C.S. Boyll note: William J. Petersen has been a longtime editor and journalist, writing over 30 books including one of my favorites: 25 Surprising Marriages: How Great Christians Struggled to Make Their Marriages Work. Some of his recent work (also, thumbs up) is a novella series, The Octogenarian Sleuth, inspired by his retirement community and bylined as Bill Petersen. Find his books at Amazon.com. WJP was once-upon-a-time my boss; now we go to church together. That’s another story. For now this Octogenarian gives permission to share some “cultured” reflections on his childhood.
Maybe that was my problem. I was culturally deprived, and I never realized it. The reason I’m thinking about it now is because I have been reading two wonderful books.
One begins this way: “It was a moment that changed me, and I almost missed it. Touring the State Trerykov Gallery in Moscow I was rushing through a small room to catch up with some friends when the painting caught my eye. Russian artist Nikolai Yaroshenko had . . . .”
The second begins like this: “When on a long flight, I finished listening to my favorite pieces by John Coltrane, then opened some music I had recently downloaded but not yet heard. It was a recording of Vivaldi’s Four Seasons played by Joshua Bell and the Academy of St. Martin in the Fields….”
Yeah, that was it. I was thinking about the good old days when I was bouncing a rubber ball off the wooden front steps of our bungalow, thinking of myself as Billy Herman, second basemen of the Cubs, starting a double play with Billy Jurges, the error-prone shortstop. The year was 1938, and the Cubs won the National League pennant, only to lose in the World Series as usual to a much inferior American League team. (I doubt if ever again a major league team would have a double-play combination that featured two Billy’s.)
It wasn’t that I was completely deprived of culture. Every two weeks at 2:30 p.m. on a Thursday afternoon, Miss Troyer, the classics specialist for the district, visited our fourth-grade classroom and acquainted us with great music. She brought her Victrola, sometimes toted by a sixth grader. Then after finding an outlet, she plugged it in, talked for 20 minutes about the composer (who never played baseball in his life), and then if the phonograph needle worked, played a symphonic classic for fifteen minutes while we had our heads down on our desks soaking it all in. For the last two months, or was it years, we had been soaking in Dvorak’s New World Symphony. (Come to think of it, Dvorak might have been less error-prone as a shortstop than Billy Jurges.)
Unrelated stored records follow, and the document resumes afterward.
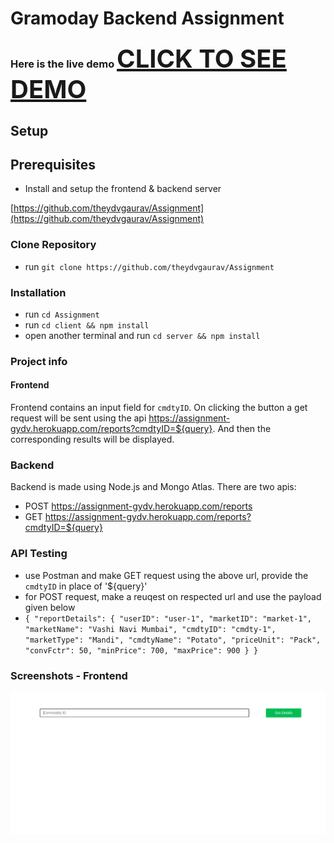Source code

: # Gramoday Backend Assignment
### Here is the live demo <a href="https://gramoday-assignment.netlify.app/" style="font-size: 40px">CLICK TO SEE DEMO</a>


## Setup

## Prerequisites

- Install and setup the frontend & backend server
 
[https://github.com/theydvgaurav/Assignment](https://github.com/theydvgaurav/Assignment)

### Clone Repository
- run `git clone https://github.com/theydvgaurav/Assignment`

### Installation
- run `cd Assignment`
- run `cd client && npm install`
- open another terminal and run `cd server && npm install`

### Project info

#### Frontend
Frontend contains an input field for `cmdtyID`. On clicking the button a get request will be sent using the api https://assignment-gydv.herokuapp.com/reports?cmdtyID=${query}. And then the corresponding results will be displayed.

### Backend
Backend is made using Node.js and Mongo Atlas. There are two apis:
- POST https://assignment-gydv.herokuapp.com/reports
- GET https://assignment-gydv.herokuapp.com/reports?cmdtyID=${query}

### API Testing
- use Postman and make GET request using the above url, provide the `cmdtyID` in place of '${query}'
- for POST request, make a reuqest on respected url and use the payload given below
- `{
"reportDetails": {
"userID": "user-1",
"marketID": "market-1",
"marketName": "Vashi Navi Mumbai",
"cmdtyID": "cmdty-1",
"marketType": "Mandi",
"cmdtyName": "Potato",
"priceUnit": "Pack",
"convFctr": 50,
"minPrice": 700,
"maxPrice": 900
}
}`

### Screenshots - Frontend
<img src="screenshots/1.png" data-canonical-src="screenshots/1.png" width="800" />


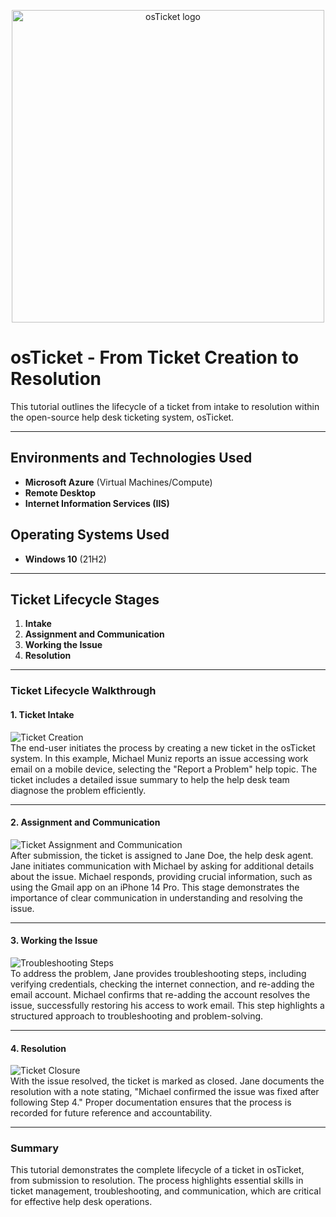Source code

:<p align="center">
<img src="https://i.imgur.com/Clzj7Xs.png" alt="osTicket logo" width="500"/>
</p>

# osTicket - From Ticket Creation to Resolution
This tutorial outlines the lifecycle of a ticket from intake to resolution within the open-source help desk ticketing system, osTicket.

---

## Environments and Technologies Used

- **Microsoft Azure** (Virtual Machines/Compute)
- **Remote Desktop**
- **Internet Information Services (IIS)**

## Operating Systems Used

- **Windows 10** (21H2)

---

## Ticket Lifecycle Stages

1. **Intake**
2. **Assignment and Communication**
3. **Working the Issue**
4. **Resolution**

---

### Ticket Lifecycle Walkthrough

#### **1. Ticket Intake**
![Ticket Creation](https://github.com/user-attachments/assets/81631107-eb58-4a25-9bbe-8fd61032be4d)
<br/>
The end-user initiates the process by creating a new ticket in the osTicket system. In this example, Michael Muniz reports an issue accessing work email on a mobile device, selecting the "Report a Problem" help topic. The ticket includes a detailed issue summary to help the help desk team diagnose the problem efficiently.

---

#### **2. Assignment and Communication**
![Ticket Assignment and Communication](https://github.com/user-attachments/assets/2b1db718-d2cc-4b0f-a804-9e09fa7a2a0e)
<br/>
After submission, the ticket is assigned to Jane Doe, the help desk agent. Jane initiates communication with Michael by asking for additional details about the issue. Michael responds, providing crucial information, such as using the Gmail app on an iPhone 14 Pro. This stage demonstrates the importance of clear communication in understanding and resolving the issue.

---

#### **3. Working the Issue**
![Troubleshooting Steps](https://github.com/user-attachments/assets/62c5ed22-945a-478f-a6b5-c47b1dde75aa)
<br/>
To address the problem, Jane provides troubleshooting steps, including verifying credentials, checking the internet connection, and re-adding the email account. Michael confirms that re-adding the account resolves the issue, successfully restoring his access to work email. This step highlights a structured approach to troubleshooting and problem-solving.

---

#### **4. Resolution**
![Ticket Closure](https://github.com/user-attachments/assets/3d979d36-b234-4c7e-896a-ba405a53216b)
<br/>
With the issue resolved, the ticket is marked as closed. Jane documents the resolution with a note stating, "Michael confirmed the issue was fixed after following Step 4." Proper documentation ensures that the process is recorded for future reference and accountability.

---

### Summary
This tutorial demonstrates the complete lifecycle of a ticket in osTicket, from submission to resolution. The process highlights essential skills in ticket management, troubleshooting, and communication, which are critical for effective help desk operations.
We never could afford a phonograph at home even after my mother won an honorable mention prize of five classic recordings in a Chicago Tribune Krazy Krossword Puzzle Kontest. (She gave the recordings away to some family that owned a phonograph and who needed culture more than we did. )
Meanwhile, I was given piano lessons. If I walked a mile and a half each week to the Elmhurst College Conservatory with neighbor Ruthie Hanselman, we could get the lessons from a piano major at half-price. I really didn’t mind walking with Ruthie as long as nobody saw me walking with a girl. About half of the hike was through a large overgrown field of tall weeds. Our student-teacher, Ethel Koons, had a high raspy voice that she tuned by scraping her fingernails on a chalkboard. Even when she approved your playing as “acceptable,” you were guaranteed a “But….” Ruthie turned out to be a better pianist than I was. After two years of competition with her I started playing the baritone horn, appreciating the marches of John Philip Sousa more than the classics of Chopin or Schubert.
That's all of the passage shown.